В каждом письме к брату (тот, кадровый офицер, служил на исследовательском полигоне под Москвой) – настойчивое требование зайти к родителям Давида Самойлова, узнать о его судьбе, добыть фронтовой адрес. В следующем письме: «… Львовский – сержант, где‑то на юге. Дезька также в унтер‑офицерских чинах. Был ранен. После ранения долгое время был в Горьком. Где сейчас, не знаю» (П. Г.).

Во фронтовых письмах Бориса чаще других упоминается Миша Кульчицкий. Из всех молодых поэтов предвоенного московского кружка, с которыми Борис дружил, ближе других ему был Михаил Кульчицкий. И дело здесь не только в харьковских корнях: для Бориса Кульчицкий был наиболее зрелым поэтом, близким по мировоззрению. Гибель Миши Кульчицкого была для Слуцкого не только потерей друга, но и самой большой потерей русской поэзии на войне.

В начале марта 1942 года Слуцкому посчастливилось быть «дня два» в Москве. Об этом Слуцкий вспоминает: «Все было затемнено. Тьма, без обиды воспринимавшаяся на передовой, в Москве очень впечатляла. Выяснилось, что идти мне… не к кому – товарищи разъехались по фронтам, а их родители – по эвакуациям. Был только один адрес – Литинститут, а в нем Кульчицкий.

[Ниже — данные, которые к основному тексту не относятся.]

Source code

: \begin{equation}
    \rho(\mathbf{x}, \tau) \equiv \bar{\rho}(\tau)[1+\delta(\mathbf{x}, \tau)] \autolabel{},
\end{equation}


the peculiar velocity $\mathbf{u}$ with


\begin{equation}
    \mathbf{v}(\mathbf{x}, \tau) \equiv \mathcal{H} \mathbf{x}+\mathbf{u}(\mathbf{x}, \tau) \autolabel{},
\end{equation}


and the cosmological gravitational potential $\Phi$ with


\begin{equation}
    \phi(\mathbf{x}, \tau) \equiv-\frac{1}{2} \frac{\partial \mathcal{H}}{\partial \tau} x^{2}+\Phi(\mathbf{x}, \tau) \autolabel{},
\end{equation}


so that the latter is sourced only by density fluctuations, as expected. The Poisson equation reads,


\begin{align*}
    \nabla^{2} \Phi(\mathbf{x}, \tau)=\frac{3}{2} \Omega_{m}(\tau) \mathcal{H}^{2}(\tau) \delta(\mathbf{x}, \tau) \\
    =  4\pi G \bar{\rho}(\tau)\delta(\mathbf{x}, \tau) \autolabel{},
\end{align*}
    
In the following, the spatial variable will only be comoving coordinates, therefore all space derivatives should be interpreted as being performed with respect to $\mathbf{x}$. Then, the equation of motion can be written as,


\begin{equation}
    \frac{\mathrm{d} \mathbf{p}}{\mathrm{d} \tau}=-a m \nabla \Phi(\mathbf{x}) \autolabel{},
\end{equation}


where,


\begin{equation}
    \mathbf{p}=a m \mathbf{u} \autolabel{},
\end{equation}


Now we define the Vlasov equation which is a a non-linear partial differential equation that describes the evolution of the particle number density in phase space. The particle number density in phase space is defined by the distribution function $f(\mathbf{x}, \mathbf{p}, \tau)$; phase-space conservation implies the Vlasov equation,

Я не видел его месяцев пять. Эти месяцы он прожил в Москве, и дались они ему не просто.

И до войны Миша жил неустроеннее и беднее всех нас, но до войны был большой успех, ежедневное писание, письма из дому, друзья, романы – и все это по нарастающей. В марте 1942‑го всего этого не было, и Миша был в унынии.

Его большое тело требовало много еды, а еды было мало. Прежде, встречаясь, мы торопливо обменивались новостями и начинали читать друг другу стихи… В те два дня Миша не читал вовсе, и это само по себе было важнее всего прочего, потому что стихи были его главным свойством, как зелень у травы.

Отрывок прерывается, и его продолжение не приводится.